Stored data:
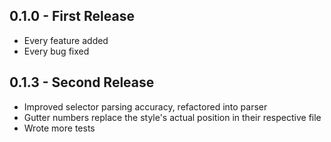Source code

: ## 0.1.0 - First Release
* Every feature added
* Every bug fixed
## 0.1.3 - Second Release
* Improved selector parsing accuracy, refactored into parser
* Gutter numbers replace the style's actual position in their respective file
* Wrote more tests
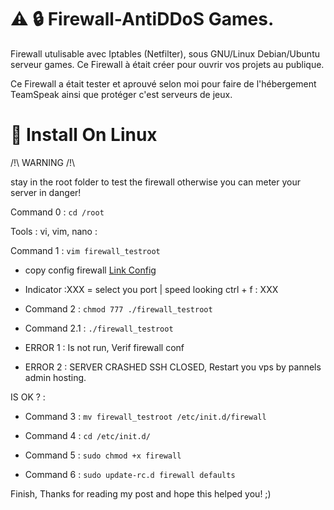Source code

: 
# ⚠️ 🔒 Firewall-AntiDDoS Games.
Firewall utulisable avec Iptables (Netfilter), sous GNU/Linux Debian/Ubuntu serveur games. Ce Firewall à était créer pour ouvrir vos projets au publique.

Ce Firewall a était tester et aprouvé selon moi pour faire de l'hébergement TeamSpeak ainsi que protéger c'est serveurs de jeux.

# 📁 Install On Linux

/!\ WARNING /!\

stay in the root folder to test the firewall otherwise you can meter your server in danger!

Command 0 : `cd /root`

Tools : vi, vim, nano :

Command 1 : `vim firewall_testroot`

* copy config firewall
[Link Config](https://github.com/BadySmith/Firewall-AntiDDoS-Linux/blob/master/firewall.sh)

* Indicator :XXX = select you port | speed looking ctrl + f : XXX

* Command 2 : `chmod 777 ./firewall_testroot`
* Command 2.1 : `./firewall_testroot`

* ERROR 1 : Is not run, Verif firewall conf
* ERROR 2 : SERVER CRASHED SSH CLOSED, Restart you vps by pannels admin hosting.

IS OK ? :

* Command 3 : `mv firewall_testroot /etc/init.d/firewall`

* Command 4 : `cd /etc/init.d/`

* Command 5 : `sudo chmod +x firewall`

* Command 6 : `sudo update-rc.d firewall defaults`

Finish, Thanks for reading my post and hope this helped you! ;)
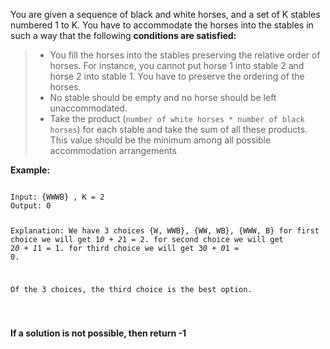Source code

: <div class="markdown-content" id="problem-content">
<p>You are given a sequence of black and white horses, and a set of K stables numbered 1 to K. You have to accommodate the horses into the stables in such a way that the following <strong>conditions are satisfied:</strong></p>
<blockquote>
<ul>
<li>You fill the horses into the stables preserving the relative order of horses. For instance, you cannot put horse 1 into stable 2 and horse 2 into stable 1. You have to preserve the ordering of the horses.</li>
<li>No stable should be empty and no horse should be left unaccommodated.</li>
<li>Take the product (<code class="highlighter-rouge">number of white horses * number of black horses</code>) for each stable and take the sum of all these products. This value should be the minimum among all possible accommodation arrangements</li>
</ul>
</blockquote>
<p><strong>Example:</strong></p>
<div class="highlighter-rouge"><pre class="highlight"><code>
Input: {WWWB} , K = 2
Output: 0

Explanation:
We have 3 choices {W, WWB}, {WW, WB}, {WWW, B}
for first choice we will get 1*0 + 2*1 = 2.
for second choice we will get 2*0 + 1*1 = 1.
for third choice we will get 3*0 + 0*1 = 0.

Of the 3 choices, the third choice is the best option. 

</code></pre>
</div>
<p><strong>If a solution is not possible, then return -1</strong></p>

</div>
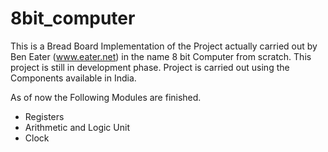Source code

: # 8bit_computer
This is a Bread Board Implementation of the Project actually carried out by Ben Eater (www.eater.net) in the name 8 bit Computer from scratch. This project is still in development phase. Project is carried out using the Components available in India.

As of now the Following Modules are finished. 
* Registers
* Arithmetic and Logic Unit
* Clock
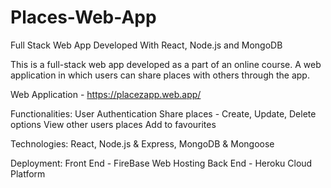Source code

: # Places-Web-App
Full Stack Web App Developed With React, Node.js and MongoDB

This is a full-stack web app developed as a part of an online course. A web application in which users can share places with others through the app. 

Web Application - https://placezapp.web.app/
	
Functionalities: User Authentication
      Share places - Create, Update, Delete options
			View other users places
			Add to favourites

Technologies: 
      React, Node.js & Express, MongoDB & Mongoose 

Deployment: 
			Front End - FireBase Web Hosting 
			Back End - Heroku Cloud Platform 
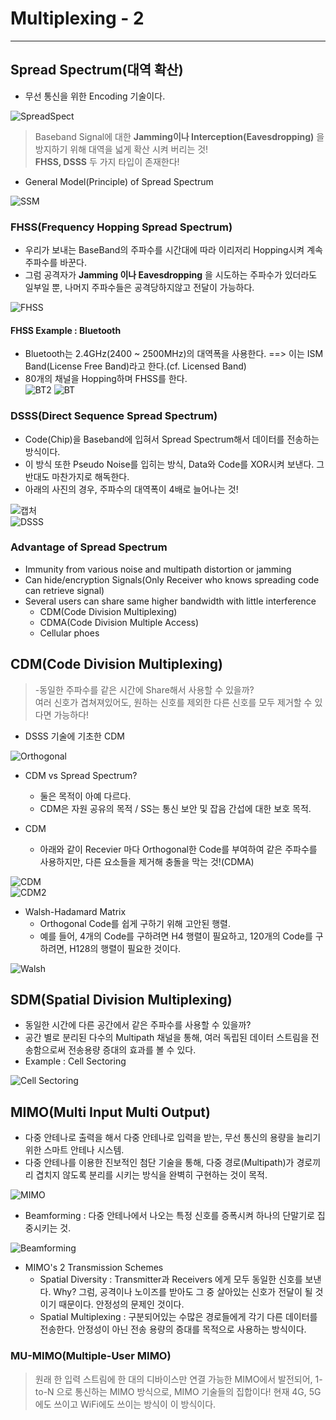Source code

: # Multiplexing - 2
---
## Spread Spectrum(대역 확산)
- 무선 통신을 위한 Encoding 기술이다.  

![SpreadSpect](https://user-images.githubusercontent.com/71700079/112315742-c11d6900-8ced-11eb-8beb-d5c32c87942a.PNG)  

>Baseband Signal에 대한 __Jamming이나 Interception(Eavesdropping)__ 을 방지하기 위해 대역을 넓게 확산 시켜 버리는 것!  
>__FHSS, DSSS__ 두 가지 타입이 존재한다!
- General Model(Principle) of Spread Spectrum  

![SSM](https://user-images.githubusercontent.com/71700079/112316318-56b8f880-8cee-11eb-9739-268e6a29ddf8.PNG)  

### FHSS(Frequency Hopping Spread Spectrum)
- 우리가 보내는 BaseBand의 주파수를 시간대에 따라 이리저리 Hopping시켜 계속 주파수를 바꾼다.
- 그럼 공격자가 __Jamming 이나 Eavesdropping__ 을 시도하는 주파수가 있더라도 일부일 뿐, 나머지 주파수들은 공격당하지않고 전달이 가능하다.  

![FHSS](https://user-images.githubusercontent.com/71700079/112324007-a818b600-8cf5-11eb-8a70-1afffff1b202.PNG)  

#### FHSS Example : Bluetooth  
- Bluetooth는 2.4GHz(2400 ~ 2500MHz)의 대역폭을 사용한다. ==> 이는 ISM Band(License Free Band)라고 한다.(cf. Licensed Band)
- 80개의 채널을 Hopping하며 FHSS를 한다.  
![BT2](https://user-images.githubusercontent.com/71700079/112324265-f4fc8c80-8cf5-11eb-9866-f01bf6f3f8f3.PNG)
![BT](https://user-images.githubusercontent.com/71700079/112324272-f62db980-8cf5-11eb-8723-26282596657b.PNG)  

### DSSS(Direct Sequence Spread Spectrum)
- Code(Chip)을 Baseband에 입혀서 Spread Spectrum해서 데이터를 전송하는 방식이다.
- 이 방식 또한 Pseudo Noise를 입히는 방식, Data와 Code를 XOR시켜 보낸다. 그 반대도 마찬가지로 해독한다.
- 아래의 사진의 경우, 주파수의 대역폭이 4배로 늘어나는 것!  

![캡처](https://user-images.githubusercontent.com/71700079/112830357-5db88000-90cd-11eb-9671-cfa0a13ea1de.PNG)  
![DSSS](https://user-images.githubusercontent.com/71700079/112830377-64df8e00-90cd-11eb-8458-c41658f83fb5.PNG)  

### Advantage of Spread Spectrum
- Immunity from various noise and multipath distortion or jamming
- Can hide/encryption Signals(Only Receiver who knows spreading code can retrieve signal)
- Several users can share same higher bandwidth with little interference
  - CDM(Code Division Multiplexing)
  - CDMA(Code Division Multiple Access)
  - Cellular phoes

## CDM(Code Division Multiplexing)
>-동일한 주파수를 같은 시간에 Share해서 사용할 수 있을까?  
>   여러 신호가 겹쳐져있어도, 원하는 신호를 제외한 다른 신호를 모두 제거할 수 있다면 가능하다!  

- DSSS 기술에 기초한 CDM  

![Orthogonal](https://user-images.githubusercontent.com/71700079/112831008-47f78a80-90ce-11eb-906c-1a2b9ecf0bd8.PNG)  

- CDM vs Spread Spectrum?
  - 둘은 목적이 아예 다르다.
  - CDM은 자원 공유의 목적 / SS는 통신 보안 및 잡음 간섭에 대한 보호 목적.

- CDM  
  - 아래와 같이 Recevier 마다 Orthogonal한 Code를 부여하여 같은 주파수를 사용하지만, 다른 요소들을 제거해 충돌을 막는 것!(CDMA)  
   
![CDM](https://user-images.githubusercontent.com/71700079/112831675-424e7480-90cf-11eb-92cd-2701be28f4ec.PNG)  
![CDM2](https://user-images.githubusercontent.com/71700079/112831682-45e1fb80-90cf-11eb-9641-94801fe59c14.PNG)  

- Walsh-Hadamard Matrix  
  - Orthogonal Code를 쉽게 구하기 위해 고안된 행렬.
  - 예를 들어, 4개의 Code를 구하려면 H4 행렬이 필요하고, 120개의 Code를 구하려면, H128의 행렬이 필요한 것이다.  

![Walsh](https://user-images.githubusercontent.com/71700079/112831789-65792400-90cf-11eb-9db8-a7e8496aa259.PNG)  

## SDM(Spatial Division Multiplexing)
- 동일한 시간에 다른 공간에서 같은 주파수를 사용할 수 있을까?  
- 공간 별로 분리된 다수의 Multipath 채널을 통해, 여러 독립된 데이터 스트림을 전송함으로써 전송용량 증대의 효과를 볼 수 있다.
- Example : Cell Sectoring  

![Cell Sectoring](https://user-images.githubusercontent.com/71700079/113137191-2aa5f600-925f-11eb-9095-c22d45422eff.PNG)  

## MIMO(Multi Input Multi Output)
- 다중 안테나로 출력을 해서 다중 안테나로 입력을 받는, 무선 통신의 용량을 늘리기 위한 스마트 안테나 시스템.
- 다중 안테나를 이용한 진보적인 첨단 기술을 통해, 다중 경로(Multipath)가 경로끼리 겹치지 않도록 분리를 시키는 방식을 완벽히 구현하는 것이 목적.  

![MIMO](https://user-images.githubusercontent.com/71700079/113156787-4916ec00-9275-11eb-8471-4ff720740589.PNG)  

- Beamforming : 다중 안테나에서 나오는 특정 신호를 증폭시켜 하나의 단말기로 집중시키는 것.

![Beamforming](https://user-images.githubusercontent.com/71700079/113156593-1a007a80-9275-11eb-84a0-0278ba4900cf.PNG)  

- MIMO's 2 Transmission Schemes
  - Spatial Diversity : Transmitter과 Receivers 에게 모두 동일한 신호를 보낸다. Why? 그럼, 공격이나 노이즈를 받아도 그 중 살아있는 신호가 전달이 될 것이기 때문이다. 안정성의 문제인 것이다.
  - Spatial Multiplexing : 구분되어있는 수많은 경로들에게 각기 다른 데이터를 전송한다. 안정성이 아닌 전송 용량의 증대를 목적으로 사용하는 방식이다.

### MU-MIMO(Multiple-User MIMO)
>원래 한 입력 스트림에 한 대의 디바이스만 연결 가능한 MIMO에서 발전되어, 1-to-N 으로 통신하는 MIMO 방식으로, MIMO 기술들의 집합이다!
>현재 4G, 5G에도 쓰이고 WiFi에도 쓰이는 방식이 이 방식이다.
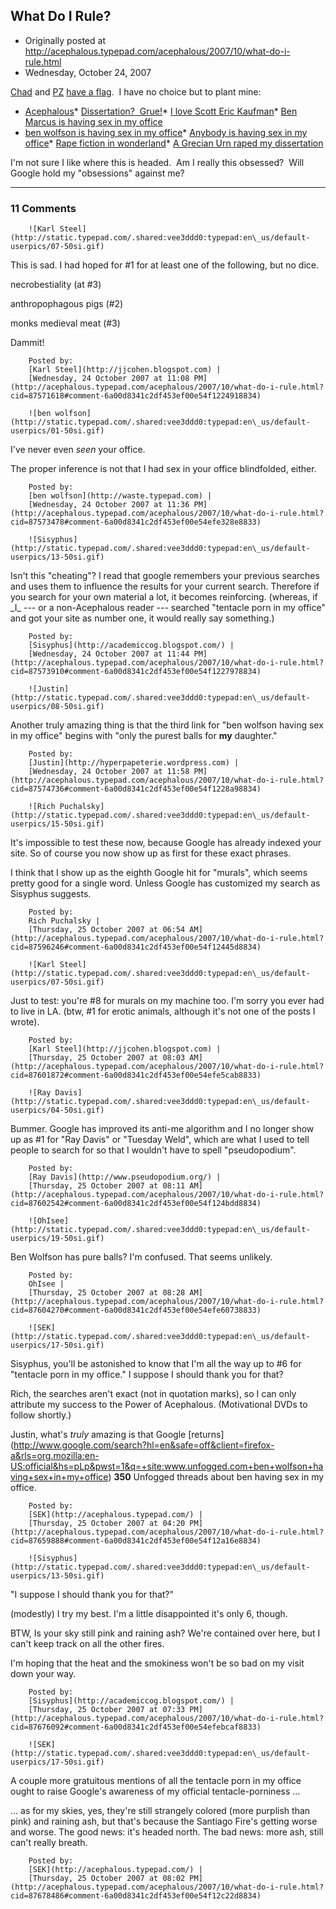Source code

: ## What Do I Rule?

 * Originally posted at http://acephalous.typepad.com/acephalous/2007/10/what-do-i-rule.html
 * Wednesday, October 24, 2007



[Chad](http://scienceblogs.com/principles/2007/10/were\_1.php) and [PZ](http://scienceblogs.com/pharyngula/2007/10/1\_on\_google.php#trackback) [have a flag](http://www.youtube.com/watch?v=uEx5G-GOS1k).  I have no choice but to plant mine:

*   [Acephalous](http://www.google.com/search?num=100&hl=en&safe=off&client=firefox-a&rls=org.mozilla%!A(MISSING)en-US%!A(MISSING)official&hs=RMY&q=acephalous&btnG=Search)*   [Dissertation?  Grue!](http://www.google.com/search?num=100&hl=en&safe=off&client=firefox-a&rls=org.mozilla%!A(MISSING)en-US%!A(MISSING)official&hs=IMY&q=dissertation+grue&btnG=Search)*   [I love Scott Eric Kaufman](http://www.google.com/search?num=100&hl=en&safe=off&client=firefox-a&rls=org.mozilla%!A(MISSING)en-US%!A(MISSING)official&hs=U2s&q=i+love+scott+eric+kaufman&btnG=Search)*   [Ben Marcus is having sex in my office](http://www.google.com/search?num=100&hl=en&safe=off&client=firefox-a&rls=org.mozilla%!A(MISSING)en-US%!A(MISSING)official&hs=j8s&q=ben+marcus+having+sex+in+his+office&btnG=Search)
*   [ben wolfson is having sex in my office](http://www.google.com/search?q=ben+wolfson+having+sex+in+my+office&ie=utf-8&oe=utf-8&aq=t&rls=org.mozilla:en-US:official&client=firefox-a)*   [Anybody is having sex in my office](http://www.google.com/search?num=100&hl=en&safe=off&client=firefox-a&rls=org.mozilla%!A(MISSING)en-US%!A(MISSING)official&hs=WWY&q=anybody+is+%!h(MISSING)aving+sex+in+my+office%!&(MISSING)btnG=Search)*   [Rape fiction in wonderland](http://www.google.com/search?num=100&hl=en&safe=off&client=firefox-a&rls=org.mozilla%!A(MISSING)en-US%!A(MISSING)official&hs=TXY&q=rape+fiction+in+wonderland&btnG=Search)*   [A Grecian Urn raped my dissertation](http://www.google.com/search?num=100&hl=en&safe=off&client=firefox-a&rls=org.mozilla%!A(MISSING)en-US%!A(MISSING)official&hs=OEt&q=a+grecian+urn+raped+my+dissertation&btnG=Search)

I'm not sure I like where this is headed.  Am I really this obsessed?  Will Google hold my "obsessions" against me?

		

* * *

### 11 Comments 

		

                
[]()

	

		![Karl Steel](http://static.typepad.com/.shared:vee3ddd0:typepad:en\_us/default-userpics/07-50si.gif)
	

	

		

This is sad. I had hoped for #1 for at least one of the following, but no dice.

necrobestiality (at #3)  

anthropophagous pigs (#2)  

monks medieval meat (#3)

Dammit!

	

		Posted by:
		[Karl Steel](http://jjcohen.blogspot.com) |
		[Wednesday, 24 October 2007 at 11:08 PM](http://acephalous.typepad.com/acephalous/2007/10/what-do-i-rule.html?cid=87571618#comment-6a00d8341c2df453ef00e54f1224918834)

[]()

	

		![ben wolfson](http://static.typepad.com/.shared:vee3ddd0:typepad:en\_us/default-userpics/01-50si.gif)
	

	

		

I've never even _seen_ your office.

The proper inference is not that I had sex in your office blindfolded, either.

	

		Posted by:
		[ben wolfson](http://waste.typepad.com) |
		[Wednesday, 24 October 2007 at 11:36 PM](http://acephalous.typepad.com/acephalous/2007/10/what-do-i-rule.html?cid=87573478#comment-6a00d8341c2df453ef00e54efe328e8833)

[]()

	

		![Sisyphus](http://static.typepad.com/.shared:vee3ddd0:typepad:en\_us/default-userpics/13-50si.gif)
	

	

		

Isn't this "cheating"? I read that google remembers your previous searches and uses them to influence the results for your current search. Therefore if you search for your own material a lot, it becomes reinforcing. (whereas, if \_I\_ --- or a non-Acephalous reader --- searched "tentacle porn in my office" and got your site as number one, it would really say something.)

	

		Posted by:
		[Sisyphus](http://academiccog.blogspot.com/) |
		[Wednesday, 24 October 2007 at 11:44 PM](http://acephalous.typepad.com/acephalous/2007/10/what-do-i-rule.html?cid=87573910#comment-6a00d8341c2df453ef00e54f1227978834)

[]()

	

		![Justin](http://static.typepad.com/.shared:vee3ddd0:typepad:en\_us/default-userpics/08-50si.gif)
	

	

		

Another truly amazing thing is that the third link for "ben wolfson having sex in my office" begins with "only the purest balls for **my** daughter."  

	

		Posted by:
		[Justin](http://hyperpapeterie.wordpress.com) |
		[Wednesday, 24 October 2007 at 11:58 PM](http://acephalous.typepad.com/acephalous/2007/10/what-do-i-rule.html?cid=87574736#comment-6a00d8341c2df453ef00e54f1228a98834)

[]()

	

		![Rich Puchalsky](http://static.typepad.com/.shared:vee3ddd0:typepad:en\_us/default-userpics/15-50si.gif)
	

	

		

It's impossible to test these now, because Google has already indexed your site.  So of course you now show up as first for these exact phrases.

I think that I show up as the eighth Google hit for "murals", which seems pretty good for a single word.  Unless Google has customized my search as Sisyphus suggests.  

	

		Posted by:
		Rich Puchalsky |
		[Thursday, 25 October 2007 at 06:54 AM](http://acephalous.typepad.com/acephalous/2007/10/what-do-i-rule.html?cid=87596246#comment-6a00d8341c2df453ef00e54f12445d8834)

[]()

	

		![Karl Steel](http://static.typepad.com/.shared:vee3ddd0:typepad:en\_us/default-userpics/07-50si.gif)
	

	

		

Just to test: you're #8 for murals on my machine too. I'm sorry you ever had to live in LA. (btw, #1 for erotic animals, although it's not one of the posts I wrote).

	

		Posted by:
		[Karl Steel](http://jjcohen.blogspot.com) |
		[Thursday, 25 October 2007 at 08:03 AM](http://acephalous.typepad.com/acephalous/2007/10/what-do-i-rule.html?cid=87601872#comment-6a00d8341c2df453ef00e54efe5cab8833)

[]()

	

		![Ray Davis](http://static.typepad.com/.shared:vee3ddd0:typepad:en\_us/default-userpics/04-50si.gif)
	

	

		

Bummer. Google has improved its anti-me algorithm and I no longer show up as #1 for "Ray Davis" or "Tuesday Weld", which are what I used to tell people to search for so that I wouldn't have to spell "pseudopodium".  

	

		Posted by:
		[Ray Davis](http://www.pseudopodium.org/) |
		[Thursday, 25 October 2007 at 08:11 AM](http://acephalous.typepad.com/acephalous/2007/10/what-do-i-rule.html?cid=87602542#comment-6a00d8341c2df453ef00e54f124bdd8834)

[]()

	

		![OhIsee](http://static.typepad.com/.shared:vee3ddd0:typepad:en\_us/default-userpics/19-50si.gif)
	

	

		

Ben Wolfson has pure balls? I'm confused. That seems unlikely.

	

		Posted by:
		OhIsee |
		[Thursday, 25 October 2007 at 08:28 AM](http://acephalous.typepad.com/acephalous/2007/10/what-do-i-rule.html?cid=87604270#comment-6a00d8341c2df453ef00e54efe60738833)

[]()

	

		![SEK](http://static.typepad.com/.shared:vee3ddd0:typepad:en\_us/default-userpics/17-50si.gif)
	

	

		

Sisyphus, you'll be astonished to know that I'm all the way up to #6 for "tentacle porn in my office."  I suppose I should thank you for that?

Rich, the searches aren't exact (not in quotation marks), so I can only attribute my success to the Power of Acephalous.  (Motivational DVDs to follow shortly.)

Justin, what's _truly_ amazing is that Google [returns] (http://www.google.com/search?hl=en&safe=off&client=firefox-a&rls=org.mozilla:en-US:official&hs=pLp&pwst=1&q=+site:www.unfogged.com+ben+wolfson+having+sex+in+my+office) **350** Unfogged threads about ben having sex in my office.

	

		Posted by:
		[SEK](http://acephalous.typepad.com/) |
		[Thursday, 25 October 2007 at 04:20 PM](http://acephalous.typepad.com/acephalous/2007/10/what-do-i-rule.html?cid=87659888#comment-6a00d8341c2df453ef00e54f12a16e8834)

[]()

	

		![Sisyphus](http://static.typepad.com/.shared:vee3ddd0:typepad:en\_us/default-userpics/13-50si.gif)
	

	

		

"I suppose I should thank you for that?"

(modestly) I try my best. I'm a little disappointed it's only 6, though. 

BTW, Is your sky still pink and raining ash? We're contained over here, but I can't keep track on all the other fires. 

I'm hoping that the heat and the smokiness won't be so bad on my visit down your way. 

	

		Posted by:
		[Sisyphus](http://academiccog.blogspot.com/) |
		[Thursday, 25 October 2007 at 07:33 PM](http://acephalous.typepad.com/acephalous/2007/10/what-do-i-rule.html?cid=87676092#comment-6a00d8341c2df453ef00e54efebcaf8833)

[]()

	

		![SEK](http://static.typepad.com/.shared:vee3ddd0:typepad:en\_us/default-userpics/17-50si.gif)
	

	

		

A couple more gratuitous mentions of all the tentacle porn in my office ought to raise Google's awareness of my official tentacle-porniness ...

... as for my skies, yes, they're still strangely colored (more purplish than pink) and raining ash, but that's because the Santiago Fire's getting worse and worse.  The good news: it's headed north.  The bad news: more ash, still can't really breath.

	

		Posted by:
		[SEK](http://acephalous.typepad.com/) |
		[Thursday, 25 October 2007 at 08:02 PM](http://acephalous.typepad.com/acephalous/2007/10/what-do-i-rule.html?cid=87678486#comment-6a00d8341c2df453ef00e54f12c22d8834)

■ **Exercise description**
From the records above, give again exactly the lines running from the line with "## Spread Spectrum(대역 확산)" to the line with "- Can hide/encryption", inclusive.

■ **Written response**
## Spread Spectrum(대역 확산)
- 무선 통신을 위한 Encoding 기술이다.  

![SpreadSpect](https://user-images.githubusercontent.com/71700079/112315742-c11d6900-8ced-11eb-8beb-d5c32c87942a.PNG)  

>Baseband Signal에 대한 __Jamming이나 Interception(Eavesdropping)__ 을 방지하기 위해 대역을 넓게 확산 시켜 버리는 것!  
>__FHSS, DSSS__ 두 가지 타입이 존재한다!
- General Model(Principle) of Spread Spectrum  

![SSM](https://user-images.githubusercontent.com/71700079/112316318-56b8f880-8cee-11eb-9739-268e6a29ddf8.PNG)  

### FHSS(Frequency Hopping Spread Spectrum)
- 우리가 보내는 BaseBand의 주파수를 시간대에 따라 이리저리 Hopping시켜 계속 주파수를 바꾼다.
- 그럼 공격자가 __Jamming 이나 Eavesdropping__ 을 시도하는 주파수가 있더라도 일부일 뿐, 나머지 주파수들은 공격당하지않고 전달이 가능하다.  

![FHSS](https://user-images.githubusercontent.com/71700079/112324007-a818b600-8cf5-11eb-8a70-1afffff1b202.PNG)  

#### FHSS Example : Bluetooth  
- Bluetooth는 2.4GHz(2400 ~ 2500MHz)의 대역폭을 사용한다. ==> 이는 ISM Band(License Free Band)라고 한다.(cf. Licensed Band)
- 80개의 채널을 Hopping하며 FHSS를 한다.  
![BT2](https://user-images.githubusercontent.com/71700079/112324265-f4fc8c80-8cf5-11eb-9866-f01bf6f3f8f3.PNG)
![BT](https://user-images.githubusercontent.com/71700079/112324272-f62db980-8cf5-11eb-8723-26282596657b.PNG)  

### DSSS(Direct Sequence Spread Spectrum)
- Code(Chip)을 Baseband에 입혀서 Spread Spectrum해서 데이터를 전송하는 방식이다.
- 이 방식 또한 Pseudo Noise를 입히는 방식, Data와 Code를 XOR시켜 보낸다. 그 반대도 마찬가지로 해독한다.
- 아래의 사진의 경우, 주파수의 대역폭이 4배로 늘어나는 것!  

![캡처](https://user-images.githubusercontent.com/71700079/112830357-5db88000-90cd-11eb-9671-cfa0a13ea1de.PNG)  
![DSSS](https://user-images.githubusercontent.com/71700079/112830377-64df8e00-90cd-11eb-8458-c41658f83fb5.PNG)  

### Advantage of Spread Spectrum
- Immunity from various noise and multipath distortion or jamming
- Can hide/encryption Signals(Only Receiver who knows spreading code can retrieve signal)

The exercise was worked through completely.